One day the girl decided to experiment, and trimmed off the dead branches. It looked like a bad buzzed haircut. But Hurrah! Little green fronds began growing again. The precious tree had survived the icy blast.

Until the heat of the summer came, and the new growth turned brown again, seemingly overnight? "What happened?" asked her husband. He suggested more water. The slow hot summer months were spent giving that sweet little tree more water.

Meanwhile she watched her neighbor's tree, a humongous affair. It remained constant, looking mostly dead. She wasn't sure if it was dead dead (miracle max anybody?) but it never had a burst of regrowth.



She watered anew with increased vigor and vim, but nothing. Should she cut it down?

Meanwhile, a beloved grandmotherly neighbor had gifted the girl with a little aloe plant. NJ told her to give it sunlight, "It really needs to be in a sunny spot," she instructed. And so the girl began trying to grow something she'd never grown before.



She didn't realize the great healing power of the aloe. It's branches were made to be broken off, because they contain a magical gift: oozing slimy green stuff that helps people. More importantly, the aloe leaves can close up and effortlessly sew a protective seam around themselves.

One day the girl's daughter had a terrible sunburn and she looked at the little aloe plant, tiny and insufficient to heal the large burns. So she called NJ and asked for a huge branch. Of course like any good grandmother, she's always delighted when we call and ask for stuff. 

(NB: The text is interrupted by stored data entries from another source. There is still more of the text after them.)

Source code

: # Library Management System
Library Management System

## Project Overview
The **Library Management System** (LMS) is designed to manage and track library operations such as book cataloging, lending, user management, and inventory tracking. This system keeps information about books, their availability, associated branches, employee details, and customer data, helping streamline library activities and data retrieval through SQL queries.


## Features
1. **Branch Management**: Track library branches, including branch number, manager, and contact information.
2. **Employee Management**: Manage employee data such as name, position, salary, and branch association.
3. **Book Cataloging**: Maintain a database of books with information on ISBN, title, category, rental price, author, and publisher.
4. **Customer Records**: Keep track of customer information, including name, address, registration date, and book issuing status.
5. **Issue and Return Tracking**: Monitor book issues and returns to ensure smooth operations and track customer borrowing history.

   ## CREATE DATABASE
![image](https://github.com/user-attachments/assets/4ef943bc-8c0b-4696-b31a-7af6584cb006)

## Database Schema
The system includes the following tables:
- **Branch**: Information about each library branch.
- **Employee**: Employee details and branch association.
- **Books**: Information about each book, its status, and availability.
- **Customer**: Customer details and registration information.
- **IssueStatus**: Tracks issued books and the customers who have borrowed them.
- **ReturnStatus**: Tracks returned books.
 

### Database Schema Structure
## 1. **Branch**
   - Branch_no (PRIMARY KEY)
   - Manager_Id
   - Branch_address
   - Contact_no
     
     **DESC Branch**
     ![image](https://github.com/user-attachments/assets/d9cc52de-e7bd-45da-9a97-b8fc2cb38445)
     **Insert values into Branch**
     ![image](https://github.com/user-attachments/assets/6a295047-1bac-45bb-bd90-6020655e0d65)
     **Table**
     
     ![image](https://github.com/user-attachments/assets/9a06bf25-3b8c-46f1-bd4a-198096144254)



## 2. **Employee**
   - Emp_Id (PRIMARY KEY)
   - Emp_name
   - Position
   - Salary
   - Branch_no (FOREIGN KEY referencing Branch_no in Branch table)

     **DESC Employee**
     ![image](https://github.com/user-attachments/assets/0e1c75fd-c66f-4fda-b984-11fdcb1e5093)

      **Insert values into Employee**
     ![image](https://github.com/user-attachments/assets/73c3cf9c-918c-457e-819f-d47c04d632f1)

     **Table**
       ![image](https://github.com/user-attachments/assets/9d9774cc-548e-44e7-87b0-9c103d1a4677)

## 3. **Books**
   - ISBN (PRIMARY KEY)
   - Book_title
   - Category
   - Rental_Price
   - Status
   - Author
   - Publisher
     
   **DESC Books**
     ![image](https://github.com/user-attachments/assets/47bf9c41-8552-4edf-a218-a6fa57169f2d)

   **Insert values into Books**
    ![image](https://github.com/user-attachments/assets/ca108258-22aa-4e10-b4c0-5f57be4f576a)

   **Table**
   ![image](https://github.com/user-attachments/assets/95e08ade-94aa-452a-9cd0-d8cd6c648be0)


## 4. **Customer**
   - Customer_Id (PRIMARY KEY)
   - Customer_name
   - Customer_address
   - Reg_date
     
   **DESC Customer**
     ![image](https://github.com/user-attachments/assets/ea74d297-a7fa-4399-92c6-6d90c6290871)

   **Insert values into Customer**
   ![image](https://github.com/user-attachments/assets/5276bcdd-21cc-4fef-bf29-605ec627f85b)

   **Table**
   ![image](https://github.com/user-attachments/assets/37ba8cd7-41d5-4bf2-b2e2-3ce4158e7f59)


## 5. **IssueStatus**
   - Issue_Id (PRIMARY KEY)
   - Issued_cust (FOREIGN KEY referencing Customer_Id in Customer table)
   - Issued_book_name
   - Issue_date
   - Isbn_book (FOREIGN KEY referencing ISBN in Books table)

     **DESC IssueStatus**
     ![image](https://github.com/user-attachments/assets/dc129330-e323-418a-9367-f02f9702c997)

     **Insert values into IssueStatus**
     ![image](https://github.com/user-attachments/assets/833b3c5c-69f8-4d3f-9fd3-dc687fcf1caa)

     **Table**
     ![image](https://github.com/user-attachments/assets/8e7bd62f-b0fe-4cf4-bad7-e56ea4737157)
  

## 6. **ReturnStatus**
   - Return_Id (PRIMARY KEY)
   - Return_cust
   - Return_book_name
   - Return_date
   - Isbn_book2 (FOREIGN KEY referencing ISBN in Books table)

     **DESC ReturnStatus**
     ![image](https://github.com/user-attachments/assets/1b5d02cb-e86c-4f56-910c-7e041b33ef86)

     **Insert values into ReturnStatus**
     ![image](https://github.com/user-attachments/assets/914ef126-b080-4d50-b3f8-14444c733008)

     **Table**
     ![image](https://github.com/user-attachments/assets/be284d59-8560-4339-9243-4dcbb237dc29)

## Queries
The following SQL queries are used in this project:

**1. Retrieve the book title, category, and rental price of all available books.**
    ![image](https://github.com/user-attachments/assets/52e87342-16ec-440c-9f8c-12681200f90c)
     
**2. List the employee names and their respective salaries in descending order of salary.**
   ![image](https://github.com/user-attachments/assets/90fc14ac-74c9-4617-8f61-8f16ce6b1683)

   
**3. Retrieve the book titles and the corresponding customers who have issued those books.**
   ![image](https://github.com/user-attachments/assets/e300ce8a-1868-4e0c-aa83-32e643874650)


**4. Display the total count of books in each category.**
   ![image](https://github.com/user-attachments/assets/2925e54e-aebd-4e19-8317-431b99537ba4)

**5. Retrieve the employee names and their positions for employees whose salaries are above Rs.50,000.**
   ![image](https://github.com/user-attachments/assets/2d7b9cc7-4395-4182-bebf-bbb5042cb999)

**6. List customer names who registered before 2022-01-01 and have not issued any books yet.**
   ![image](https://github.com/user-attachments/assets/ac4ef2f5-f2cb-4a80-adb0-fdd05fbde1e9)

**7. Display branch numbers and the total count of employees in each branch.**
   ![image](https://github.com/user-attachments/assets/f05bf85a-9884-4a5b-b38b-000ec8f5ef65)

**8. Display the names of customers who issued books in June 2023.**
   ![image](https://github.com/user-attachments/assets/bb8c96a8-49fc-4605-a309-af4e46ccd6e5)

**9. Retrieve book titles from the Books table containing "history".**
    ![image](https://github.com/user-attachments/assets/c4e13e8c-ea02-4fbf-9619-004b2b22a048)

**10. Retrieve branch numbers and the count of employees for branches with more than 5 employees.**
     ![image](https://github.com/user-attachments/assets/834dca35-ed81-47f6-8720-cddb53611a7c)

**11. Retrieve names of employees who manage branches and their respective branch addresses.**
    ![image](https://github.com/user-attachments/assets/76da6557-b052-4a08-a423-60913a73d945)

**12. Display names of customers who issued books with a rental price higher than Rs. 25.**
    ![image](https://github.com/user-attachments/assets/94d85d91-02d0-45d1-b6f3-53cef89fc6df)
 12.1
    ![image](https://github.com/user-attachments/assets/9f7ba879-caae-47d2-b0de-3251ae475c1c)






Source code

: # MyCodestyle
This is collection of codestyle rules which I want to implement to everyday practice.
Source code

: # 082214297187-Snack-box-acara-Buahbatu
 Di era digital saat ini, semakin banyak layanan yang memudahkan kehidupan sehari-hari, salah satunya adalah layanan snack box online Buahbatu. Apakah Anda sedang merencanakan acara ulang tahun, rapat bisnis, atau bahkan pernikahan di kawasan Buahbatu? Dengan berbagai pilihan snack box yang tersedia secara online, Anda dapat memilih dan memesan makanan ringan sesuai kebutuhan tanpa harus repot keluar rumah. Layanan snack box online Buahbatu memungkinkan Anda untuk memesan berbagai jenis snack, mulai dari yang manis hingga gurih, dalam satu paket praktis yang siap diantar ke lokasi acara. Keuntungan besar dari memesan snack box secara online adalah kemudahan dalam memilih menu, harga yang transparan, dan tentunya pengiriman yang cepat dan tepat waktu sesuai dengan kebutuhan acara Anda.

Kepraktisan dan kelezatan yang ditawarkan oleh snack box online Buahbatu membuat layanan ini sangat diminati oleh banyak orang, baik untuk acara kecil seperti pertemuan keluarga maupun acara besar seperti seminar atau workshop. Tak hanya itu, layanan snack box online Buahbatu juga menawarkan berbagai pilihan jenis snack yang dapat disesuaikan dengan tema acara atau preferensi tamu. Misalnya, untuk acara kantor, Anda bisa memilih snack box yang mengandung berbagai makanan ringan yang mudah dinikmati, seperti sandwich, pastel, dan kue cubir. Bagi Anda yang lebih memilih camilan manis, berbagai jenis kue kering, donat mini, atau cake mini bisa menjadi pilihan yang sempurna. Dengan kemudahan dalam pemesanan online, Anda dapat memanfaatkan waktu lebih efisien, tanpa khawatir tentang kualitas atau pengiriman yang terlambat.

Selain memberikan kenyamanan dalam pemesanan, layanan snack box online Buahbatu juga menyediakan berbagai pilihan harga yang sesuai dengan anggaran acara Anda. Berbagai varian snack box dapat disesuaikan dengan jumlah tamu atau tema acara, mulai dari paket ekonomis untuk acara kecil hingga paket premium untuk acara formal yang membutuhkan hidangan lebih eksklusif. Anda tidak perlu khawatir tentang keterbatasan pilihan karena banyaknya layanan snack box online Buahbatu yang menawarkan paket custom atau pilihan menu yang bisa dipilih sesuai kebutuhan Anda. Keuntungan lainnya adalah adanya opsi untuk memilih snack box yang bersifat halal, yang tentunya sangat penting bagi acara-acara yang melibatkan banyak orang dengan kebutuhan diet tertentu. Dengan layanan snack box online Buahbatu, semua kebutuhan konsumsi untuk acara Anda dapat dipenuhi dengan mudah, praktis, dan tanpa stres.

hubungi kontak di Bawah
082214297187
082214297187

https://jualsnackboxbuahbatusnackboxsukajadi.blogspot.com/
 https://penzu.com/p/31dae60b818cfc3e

So the kind grandmother, really like a fairy godmother, recruited her husband and had him carry a huge terra cotta pot filled with a new, bigger aloe plant. Gratefully the girl accepted. But she wondered, "Will I really be able to keep this thing alive?" So she asked for specific instructions again. NJ had already seen the girl's house and the lack of sunlight, but knew the master bathroom was bright and cheerful. So she quickly calculated and said, "give this one X amount of water once a week, and it will do just fine." And it has.

Later that summer the girl discovered a heat rash in an inconvenient place, and turned to the aloe for the cooling, soothing relief. It made the burn feel much better.

Have you ever noticed how palm trees and aloe plants both share the same starburst pattern? But that's where the similarity ends, as we notice that one has learned to be resilient and regrow every time it's pruned or wounded. 

And the other can't stand the extreme contrast between fire and ice.

One day a wise therapist was teaching the girl that people are a bit like aloe. Hidden inside is the inherent capacity for regrowth.

The girl still loves palm trees, and will wait a bit longer to see if the one in her back yard is worth keeping. Chances are, months will pass and they'll have to replace it.

Meanwhile the aloe keeps surprising her. This pattern of regrowth after trauma is fascinating.